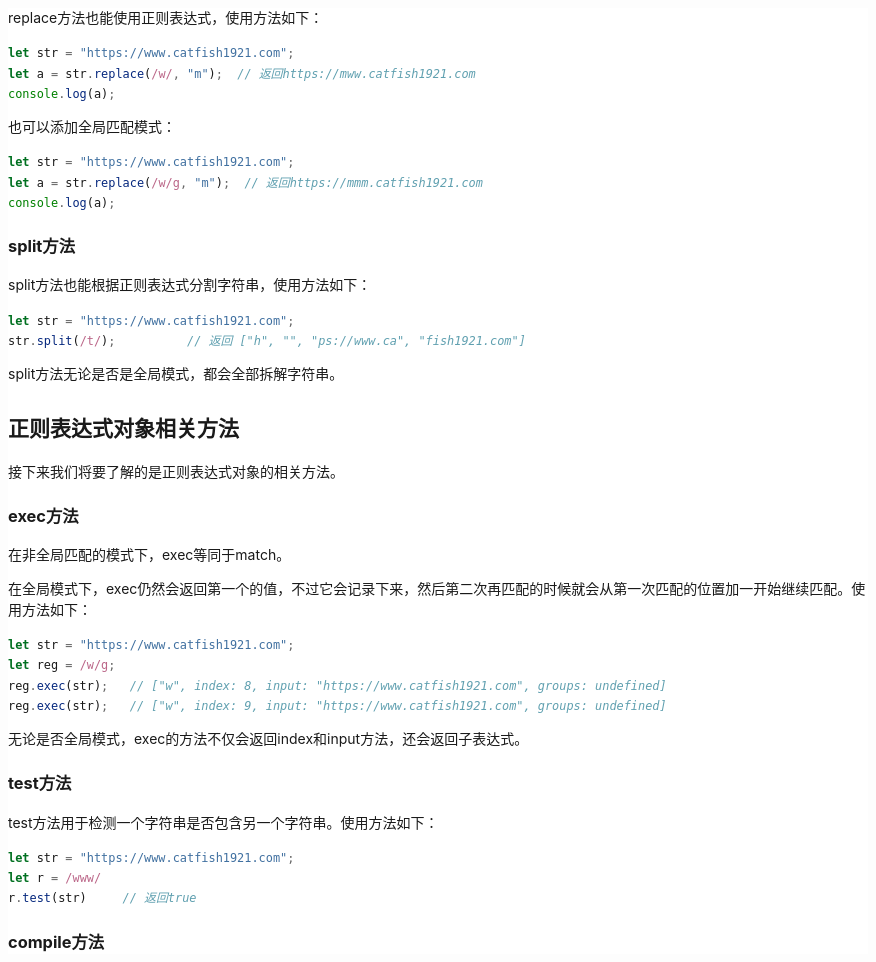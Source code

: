 replace方法也能使用正则表达式，使用方法如下：

```javascript
let str = "https://www.catfish1921.com";
let a = str.replace(/w/, "m");  // 返回https://mww.catfish1921.com
console.log(a);
```

也可以添加全局匹配模式：

```javascript
let str = "https://www.catfish1921.com";
let a = str.replace(/w/g, "m");  // 返回https://mmm.catfish1921.com
console.log(a);
```

### split方法

split方法也能根据正则表达式分割字符串，使用方法如下：

```javascript
let str = "https://www.catfish1921.com";
str.split(/t/);          // 返回 ["h", "", "ps://www.ca", "fish1921.com"]
```

split方法无论是否是全局模式，都会全部拆解字符串。

## 正则表达式对象相关方法

接下来我们将要了解的是正则表达式对象的相关方法。

### exec方法

在非全局匹配的模式下，exec等同于match。

在全局模式下，exec仍然会返回第一个的值，不过它会记录下来，然后第二次再匹配的时候就会从第一次匹配的位置加一开始继续匹配。使用方法如下：

```javascript
let str = "https://www.catfish1921.com";
let reg = /w/g;
reg.exec(str);   // ["w", index: 8, input: "https://www.catfish1921.com", groups: undefined]
reg.exec(str);   // ["w", index: 9, input: "https://www.catfish1921.com", groups: undefined]
```

无论是否全局模式，exec的方法不仅会返回index和input方法，还会返回子表达式。

### test方法

test方法用于检测一个字符串是否包含另一个字符串。使用方法如下：

```javascript
let str = "https://www.catfish1921.com";
let r = /www/
r.test(str)     // 返回true
```

### compile方法
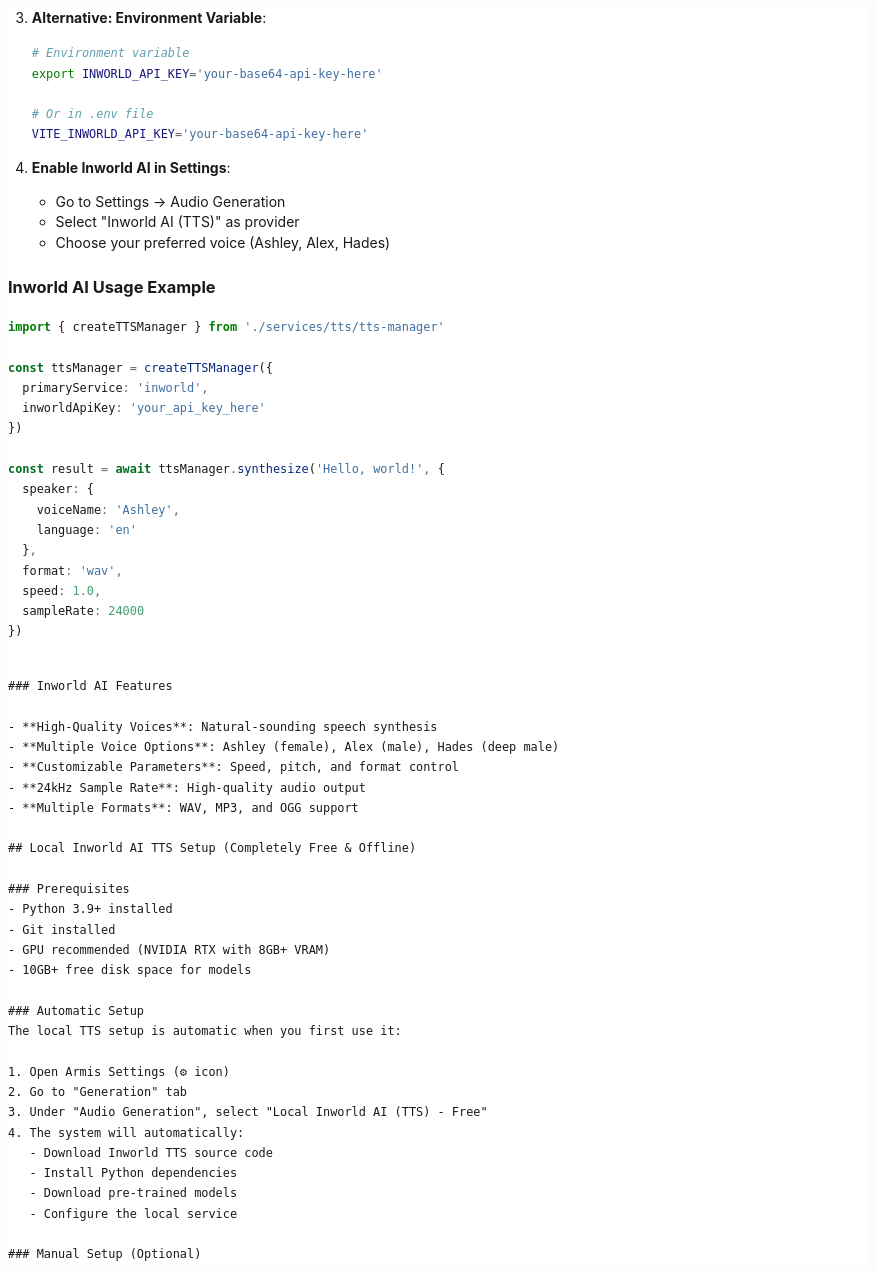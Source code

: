 3. **Alternative: Environment Variable**:
   ```bash
   # Environment variable
   export INWORLD_API_KEY='your-base64-api-key-here'
   
   # Or in .env file
   VITE_INWORLD_API_KEY='your-base64-api-key-here'
   ```

4. **Enable Inworld AI in Settings**:
   - Go to Settings → Audio Generation
   - Select "Inworld AI (TTS)" as provider
   - Choose your preferred voice (Ashley, Alex, Hades)

### Inworld AI Usage Example

```typescript
import { createTTSManager } from './services/tts/tts-manager'

const ttsManager = createTTSManager({
  primaryService: 'inworld',
  inworldApiKey: 'your_api_key_here'
})

const result = await ttsManager.synthesize('Hello, world!', {
  speaker: {
    voiceName: 'Ashley',
    language: 'en'
  },
  format: 'wav',
  speed: 1.0,
  sampleRate: 24000
})
```
```

### Inworld AI Features

- **High-Quality Voices**: Natural-sounding speech synthesis
- **Multiple Voice Options**: Ashley (female), Alex (male), Hades (deep male)
- **Customizable Parameters**: Speed, pitch, and format control
- **24kHz Sample Rate**: High-quality audio output
- **Multiple Formats**: WAV, MP3, and OGG support

## Local Inworld AI TTS Setup (Completely Free & Offline)

### Prerequisites
- Python 3.9+ installed
- Git installed
- GPU recommended (NVIDIA RTX with 8GB+ VRAM)
- 10GB+ free disk space for models

### Automatic Setup
The local TTS setup is automatic when you first use it:

1. Open Armis Settings (⚙️ icon)
2. Go to "Generation" tab
3. Under "Audio Generation", select "Local Inworld AI (TTS) - Free"
4. The system will automatically:
   - Download Inworld TTS source code
   - Install Python dependencies
   - Download pre-trained models
   - Configure the local service

### Manual Setup (Optional)
```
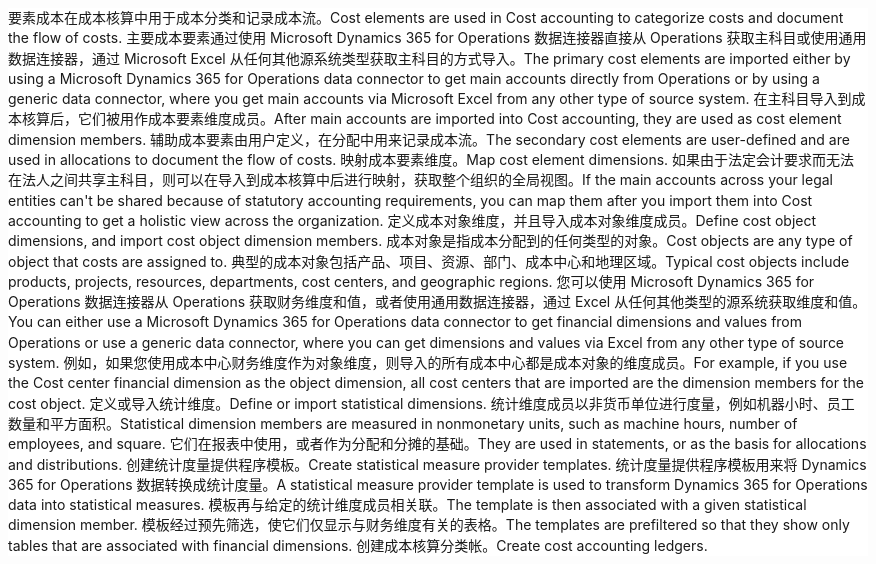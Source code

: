 <td><span data-ttu-id="73885-109">要素成本在成本核算中用于成本分类和记录成本流。</span><span class="sxs-lookup"><span data-stu-id="73885-109">Cost elements are used in Cost accounting to categorize costs and document the flow of costs.</span></span> <span data-ttu-id="73885-110">主要成本要素通过使用 Microsoft Dynamics 365 for Operations 数据连接器直接从 Operations 获取主科目或使用通用数据连接器，通过 Microsoft Excel 从任何其他源系统类型获取主科目的方式导入。</span><span class="sxs-lookup"><span data-stu-id="73885-110">The primary cost elements are imported either by using a Microsoft Dynamics 365 for Operations data connector to get main accounts directly from Operations or by using a generic data connector, where you get main accounts via Microsoft Excel from any other type of source system.</span></span> <span data-ttu-id="73885-111">在主科目导入到成本核算后，它们被用作成本要素维度成员。</span><span class="sxs-lookup"><span data-stu-id="73885-111">After main accounts are imported into Cost accounting, they are used as cost element dimension members.</span></span> <span data-ttu-id="73885-112">辅助成本要素由用户定义，在分配中用来记录成本流。</span><span class="sxs-lookup"><span data-stu-id="73885-112">The secondary cost elements are user-defined and are used in allocations to document the flow of costs.</span></span></td>
</tr>
<tr>
<td><span data-ttu-id="73885-113">映射成本要素维度。</span><span class="sxs-lookup"><span data-stu-id="73885-113">Map cost element dimensions.</span></span></td>
<td><span data-ttu-id="73885-114">如果由于法定会计要求而无法在法人之间共享主科目，则可以在导入到成本核算中后进行映射，获取整个组织的全局视图。</span><span class="sxs-lookup"><span data-stu-id="73885-114">If the main accounts across your legal entities can't be shared because of statutory accounting requirements, you can map them after you import them into Cost accounting to get a holistic view across the organization.</span></span></td>
</tr>
<tr>
<td><span data-ttu-id="73885-115">定义成本对象维度，并且导入成本对象维度成员。</span><span class="sxs-lookup"><span data-stu-id="73885-115">Define cost object dimensions, and import cost object dimension members.</span></span></td>
<td><span data-ttu-id="73885-116">成本对象是指成本分配到的任何类型的对象。</span><span class="sxs-lookup"><span data-stu-id="73885-116">Cost objects are any type of object that costs are assigned to.</span></span> <span data-ttu-id="73885-117">典型的成本对象包括产品、项目、资源、部门、成本中心和地理区域。</span><span class="sxs-lookup"><span data-stu-id="73885-117">Typical cost objects include products, projects, resources, departments, cost centers, and geographic regions.</span></span> <span data-ttu-id="73885-118">您可以使用 Microsoft Dynamics 365 for Operations 数据连接器从 Operations 获取财务维度和值，或者使用通用数据连接器，通过 Excel 从任何其他类型的源系统获取维度和值。</span><span class="sxs-lookup"><span data-stu-id="73885-118">You can either use a Microsoft Dynamics 365 for Operations data connector to get financial dimensions and values from Operations or use a generic data connector, where you can get dimensions and values via Excel from any other type of source system.</span></span> <span data-ttu-id="73885-119">例如，如果您使用成本中心财务维度作为对象维度，则导入的所有成本中心都是成本对象的维度成员。</span><span class="sxs-lookup"><span data-stu-id="73885-119">For example, if you use the Cost center financial dimension as the object dimension, all cost centers that are imported are the dimension members for the cost object.</span></span></td>
</tr>
<tr>
<td><span data-ttu-id="73885-120">定义或导入统计维度。</span><span class="sxs-lookup"><span data-stu-id="73885-120">Define or import statistical dimensions.</span></span></td>
<td><span data-ttu-id="73885-121">统计维度成员以非货币单位进行度量，例如机器小时、员工数量和平方面积。</span><span class="sxs-lookup"><span data-stu-id="73885-121">Statistical dimension members are measured in nonmonetary units, such as machine hours, number of employees, and square.</span></span> <span data-ttu-id="73885-122">它们在报表中使用，或者作为分配和分摊的基础。</span><span class="sxs-lookup"><span data-stu-id="73885-122">They are used in statements, or as the basis for allocations and distributions.</span></span></td>
</tr>
<tr>
<td><span data-ttu-id="73885-123">创建统计度量提供程序模板。</span><span class="sxs-lookup"><span data-stu-id="73885-123">Create statistical measure provider templates.</span></span></td>
<td><span data-ttu-id="73885-124">统计度量提供程序模板用来将 Dynamics 365 for Operations 数据转换成统计度量。</span><span class="sxs-lookup"><span data-stu-id="73885-124">A statistical measure provider template is used to transform Dynamics 365 for Operations data into statistical measures.</span></span> <span data-ttu-id="73885-125">模板再与给定的统计维度成员相关联。</span><span class="sxs-lookup"><span data-stu-id="73885-125">The template is then associated with a given statistical dimension member.</span></span> <span data-ttu-id="73885-126">模板经过预先筛选，使它们仅显示与财务维度有关的表格。</span><span class="sxs-lookup"><span data-stu-id="73885-126">The templates are prefiltered so that they show only tables that are associated with financial dimensions.</span></span></td>
</tr>
<tr>
<td><span data-ttu-id="73885-127">创建成本核算分类帐。</span><span class="sxs-lookup"><span data-stu-id="73885-127">Create cost accounting ledgers.</span></span></td>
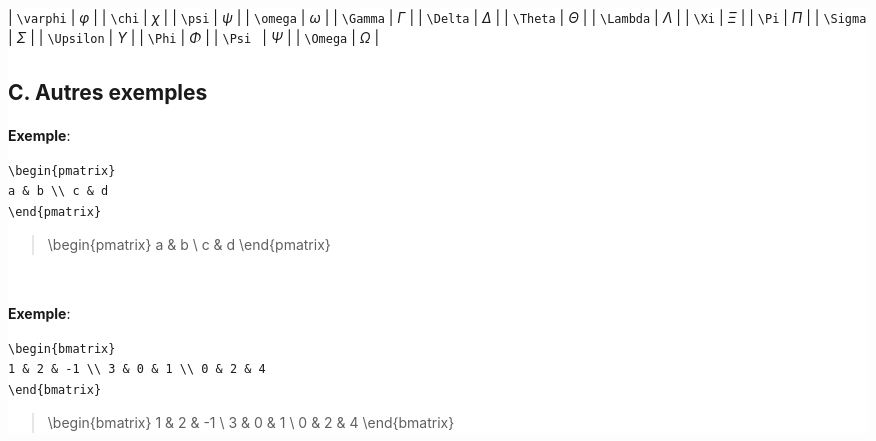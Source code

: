 | `\varphi`          | $\varphi$           |
| `\chi`                | $\chi$                  |
| `\psi`                | $\psi$                  |
| `\omega`         | $\omega$             |
| `\Gamma`       | $\Gamma$             |
| `\Delta`           | $\Delta$             |
| `\Theta`          | $\Theta$             |
| `\Lambda`      | $\Lambda$          |
| `\Xi`                 | $\Xi$                    |
| `\Pi`                  | $\Pi$                   |
| `\Sigma`          | $\Sigma$            |
| `\Upsilon`       | $\Upsilon$       |
| `\Phi`               | $\Phi$                 |
| `\Psi `              | $\Psi$                 |
| `\Omega`        | $\Omega$            |


## C. Autres exemples

**Exemple**:

```
\begin{pmatrix}
a & b \\ c & d
\end{pmatrix}
```
 
> \begin{pmatrix}
a & b \\ c & d
\end{pmatrix}

<br />

**Exemple**:

```
\begin{bmatrix}
1 & 2 & -1 \\ 3 & 0 & 1 \\ 0 & 2 & 4
\end{bmatrix}
```

> \begin{bmatrix}
1 & 2 & -1 \\ 3 & 0 & 1 \\ 0 & 2 & 4
\end{bmatrix}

※

= WHAT IS EXPECTED =
The word "Python" may occur in lines of the records. Report how many such lines there are, giving only the number.

= ANSWER SPACE =
2